Met de aanbesteding van publieke werken zijn grote bedragen gemoeid. In de EU wordt jaarlijks ongeveer 600 miljard euro uitgegeven aan publieke werken. Dat is evenveel als het bruto binnenlands product (bbp) van Nederland en bijna twee keer het bbp van Polen.
De ruimtelijke transitie bezorgt de overheden veel hoofdbrekens. Het is namelijk erg ingewikkeld om investeringen in publieke werken navenant terug te schroeven. Je kunt nu eenmaal geen goedkope brug bouwen omdat er maar een paar auto’s overheen hoeven. Als er in een dunbevolkt gebied een brug moet komen, is hij dus relatief duur voor de belastingbetaler.
De ontwikkelingen spelen zich af in een Europese context. In heel Europa zie je concentratie van de bevolking: grote delen raken zeer dunbevolkt. Het is niet meer vanzelfsprekend dat de infrastructuur in dunbevolkte gebieden door de overheid wordt gefinancierd, want die krijgt daar relatief weinig waar voor haar geld.

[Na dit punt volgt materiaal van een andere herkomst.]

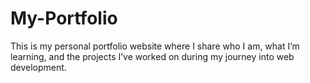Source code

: # My-Portfolio
This is my personal portfolio website where I share who I am, what I’m learning, and the projects I’ve worked on during my journey into web development.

Tegelijkertijd zijn publieke werken een belangrijke pijler onder de economie. Ze zijn in de toekomst een van de belangrijkste voorwaarden voor duurzame economische groei en spelen een essentiële rol in sociale cohesie binnen Europa.
Veel overheden kopen publieke werken in op de laagste prijs, waarbij de aannemer met de laagste bieding het werk mag realiseren. De prijs die uit de bus komt, is daardoor wel de laagste, maar niet automatisch de beste voor de samenleving.
Aanbesteding op laagste prijs is maar één kant van de medaille. Ik vind dat er bij deze aanbestedingen ook andere criteria moeten meewegen. Kijk bijvoorbeeld naar Groningen Seaports. Het havenschap stelde bij een aanbesteding dat de toekomstige aannemer personeel uit de regio in dienst moest nemen.
Bij aanbestedingen zou de overheid bovendien milieueisen kunnen stellen. De economisch meest voordelige inschrijving biedt daartoe mogelijkheden. Daarbij wordt niet alleen naar de prijs gekeken, maar eveneens veel waarde gehecht aan criteria zoals publieksgerichtheid, duurzaamheid en projectbeheersing.
Verder zouden overheden veel meer moeten samenwerken om hun publieke werken goed aan te besteden. Nu is het ieder voor zich.
Het is onduidelijk of en hoeveel extra kosten de duurzaamheidscriteria met zich meebrengen, in vergelijking met aanbesteding ten opzichte van laagste prijs. Het is overigens nog maar de vraag of dat de kosten opdrijft. Meer uitgeven aan openbare werken maar daarmee besparen op maatschappelijke of welzijnsuitgaven, kan uiteindelijk voordeliger zijn.
De auteur is hoogleraar vastgoedontwikkeling aan de Rijksuniversiteit Groningen.